▶ [Exercise instructions] Because the images are not wanted, restate every line below word for word without them.

-------- Given records

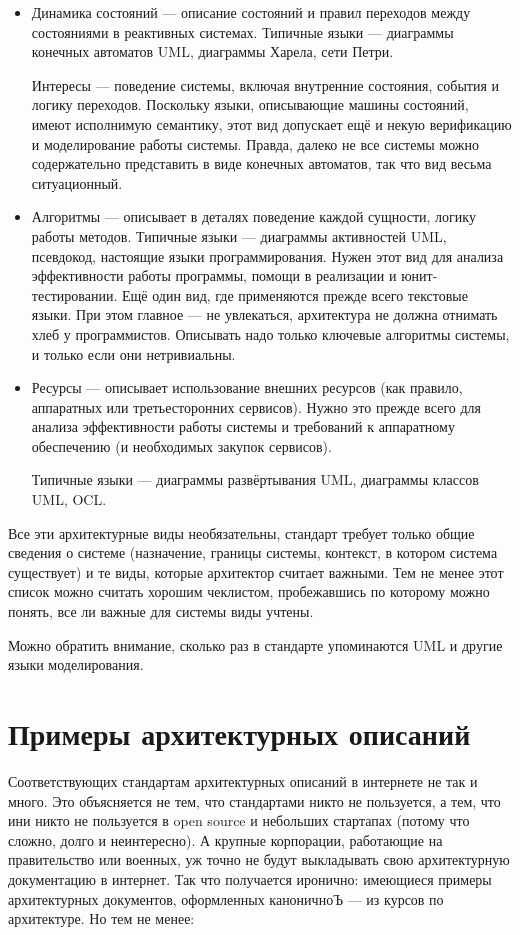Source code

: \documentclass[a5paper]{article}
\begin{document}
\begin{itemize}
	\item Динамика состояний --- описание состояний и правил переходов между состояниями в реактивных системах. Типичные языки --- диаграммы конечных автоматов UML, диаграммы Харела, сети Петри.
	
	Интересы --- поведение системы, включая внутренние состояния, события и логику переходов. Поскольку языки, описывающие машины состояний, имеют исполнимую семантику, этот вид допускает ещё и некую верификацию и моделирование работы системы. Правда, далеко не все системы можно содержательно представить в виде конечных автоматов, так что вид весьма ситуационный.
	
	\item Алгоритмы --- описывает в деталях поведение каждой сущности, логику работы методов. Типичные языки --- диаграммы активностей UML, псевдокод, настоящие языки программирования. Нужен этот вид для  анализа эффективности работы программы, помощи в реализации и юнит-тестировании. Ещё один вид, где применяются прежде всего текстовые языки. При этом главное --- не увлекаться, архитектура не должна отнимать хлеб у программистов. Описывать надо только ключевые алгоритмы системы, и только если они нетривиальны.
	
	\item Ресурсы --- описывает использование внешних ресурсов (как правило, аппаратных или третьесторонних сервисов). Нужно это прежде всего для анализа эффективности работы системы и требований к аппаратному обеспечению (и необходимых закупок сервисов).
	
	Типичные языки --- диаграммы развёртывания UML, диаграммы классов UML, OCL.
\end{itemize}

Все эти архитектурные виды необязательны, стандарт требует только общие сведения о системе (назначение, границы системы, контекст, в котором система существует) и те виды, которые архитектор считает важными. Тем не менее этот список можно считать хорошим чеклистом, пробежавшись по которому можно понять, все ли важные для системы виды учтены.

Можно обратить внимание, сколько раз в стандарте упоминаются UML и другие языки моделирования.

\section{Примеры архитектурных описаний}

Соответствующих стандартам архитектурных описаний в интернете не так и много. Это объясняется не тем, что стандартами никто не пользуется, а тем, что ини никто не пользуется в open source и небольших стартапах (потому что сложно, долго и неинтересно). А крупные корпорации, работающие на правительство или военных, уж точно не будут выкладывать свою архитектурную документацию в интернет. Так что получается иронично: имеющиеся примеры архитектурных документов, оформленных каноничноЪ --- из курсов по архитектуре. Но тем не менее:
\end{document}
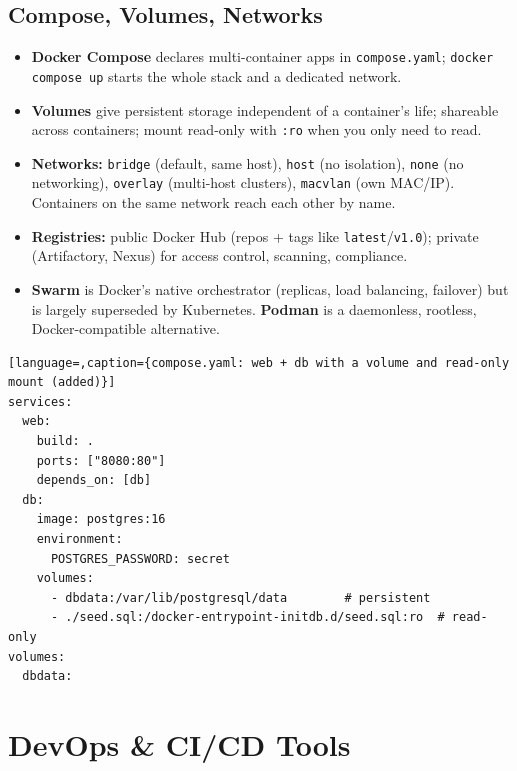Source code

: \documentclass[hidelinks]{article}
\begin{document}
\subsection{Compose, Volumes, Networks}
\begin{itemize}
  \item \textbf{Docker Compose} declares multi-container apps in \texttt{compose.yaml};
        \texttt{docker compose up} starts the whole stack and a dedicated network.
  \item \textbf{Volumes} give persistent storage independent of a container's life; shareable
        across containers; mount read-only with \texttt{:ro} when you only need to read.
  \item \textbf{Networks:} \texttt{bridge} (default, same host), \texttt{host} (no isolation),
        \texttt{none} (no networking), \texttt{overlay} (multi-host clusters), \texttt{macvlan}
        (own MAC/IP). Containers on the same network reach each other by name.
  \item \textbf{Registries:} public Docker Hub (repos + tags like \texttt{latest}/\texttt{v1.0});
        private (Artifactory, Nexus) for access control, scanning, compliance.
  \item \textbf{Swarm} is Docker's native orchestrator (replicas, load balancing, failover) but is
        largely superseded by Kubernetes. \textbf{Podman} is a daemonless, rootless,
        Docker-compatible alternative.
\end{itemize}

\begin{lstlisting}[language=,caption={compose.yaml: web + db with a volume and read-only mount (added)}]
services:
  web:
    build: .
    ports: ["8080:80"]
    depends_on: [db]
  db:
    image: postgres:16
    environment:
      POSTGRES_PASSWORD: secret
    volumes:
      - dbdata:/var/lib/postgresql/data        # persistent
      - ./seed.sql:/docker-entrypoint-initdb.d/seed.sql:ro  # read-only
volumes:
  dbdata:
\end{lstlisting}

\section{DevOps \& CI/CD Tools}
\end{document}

----------------

▶ [Answer space]
Source code

: \documentclass[a5paper]{article}
\begin{document}
\begin{itemize}
	\item Динамика состояний --- описание состояний и правил переходов между состояниями в реактивных системах. Типичные языки --- диаграммы конечных автоматов UML, диаграммы Харела, сети Петри.
	
	Интересы --- поведение системы, включая внутренние состояния, события и логику переходов. Поскольку языки, описывающие машины состояний, имеют исполнимую семантику, этот вид допускает ещё и некую верификацию и моделирование работы системы. Правда, далеко не все системы можно содержательно представить в виде конечных автоматов, так что вид весьма ситуационный.
	
	\item Алгоритмы --- описывает в деталях поведение каждой сущности, логику работы методов. Типичные языки --- диаграммы активностей UML, псевдокод, настоящие языки программирования. Нужен этот вид для  анализа эффективности работы программы, помощи в реализации и юнит-тестировании. Ещё один вид, где применяются прежде всего текстовые языки. При этом главное --- не увлекаться, архитектура не должна отнимать хлеб у программистов. Описывать надо только ключевые алгоритмы системы, и только если они нетривиальны.
	
	\item Ресурсы --- описывает использование внешних ресурсов (как правило, аппаратных или третьесторонних сервисов). Нужно это прежде всего для анализа эффективности работы системы и требований к аппаратному обеспечению (и необходимых закупок сервисов).
	
	Типичные языки --- диаграммы развёртывания UML, диаграммы классов UML, OCL.
\end{itemize}

Все эти архитектурные виды необязательны, стандарт требует только общие сведения о системе (назначение, границы системы, контекст, в котором система существует) и те виды, которые архитектор считает важными. Тем не менее этот список можно считать хорошим чеклистом, пробежавшись по которому можно понять, все ли важные для системы виды учтены.

Можно обратить внимание, сколько раз в стандарте упоминаются UML и другие языки моделирования.

\section{Примеры архитектурных описаний}

Соответствующих стандартам архитектурных описаний в интернете не так и много. Это объясняется не тем, что стандартами никто не пользуется, а тем, что ини никто не пользуется в open source и небольших стартапах (потому что сложно, долго и неинтересно). А крупные корпорации, работающие на правительство или военных, уж точно не будут выкладывать свою архитектурную документацию в интернет. Так что получается иронично: имеющиеся примеры архитектурных документов, оформленных каноничноЪ --- из курсов по архитектуре. Но тем не менее:
\end{document}
Source code

: \documentclass[hidelinks]{article}
\begin{document}
\subsection{Compose, Volumes, Networks}
\begin{itemize}
  \item \textbf{Docker Compose} declares multi-container apps in \texttt{compose.yaml};
        \texttt{docker compose up} starts the whole stack and a dedicated network.
  \item \textbf{Volumes} give persistent storage independent of a container's life; shareable
        across containers; mount read-only with \texttt{:ro} when you only need to read.
  \item \textbf{Networks:} \texttt{bridge} (default, same host), \texttt{host} (no isolation),
        \texttt{none} (no networking), \texttt{overlay} (multi-host clusters), \texttt{macvlan}
        (own MAC/IP). Containers on the same network reach each other by name.
  \item \textbf{Registries:} public Docker Hub (repos + tags like \texttt{latest}/\texttt{v1.0});
        private (Artifactory, Nexus) for access control, scanning, compliance.
  \item \textbf{Swarm} is Docker's native orchestrator (replicas, load balancing, failover) but is
        largely superseded by Kubernetes. \textbf{Podman} is a daemonless, rootless,
        Docker-compatible alternative.
\end{itemize}

\begin{lstlisting}[language=,caption={compose.yaml: web + db with a volume and read-only mount (added)}]
services:
  web:
    build: .
    ports: ["8080:80"]
    depends_on: [db]
  db:
    image: postgres:16
    environment:
      POSTGRES_PASSWORD: secret
    volumes:
      - dbdata:/var/lib/postgresql/data        # persistent
      - ./seed.sql:/docker-entrypoint-initdb.d/seed.sql:ro  # read-only
volumes:
  dbdata:
\end{lstlisting}

\section{DevOps \& CI/CD Tools}
\end{document}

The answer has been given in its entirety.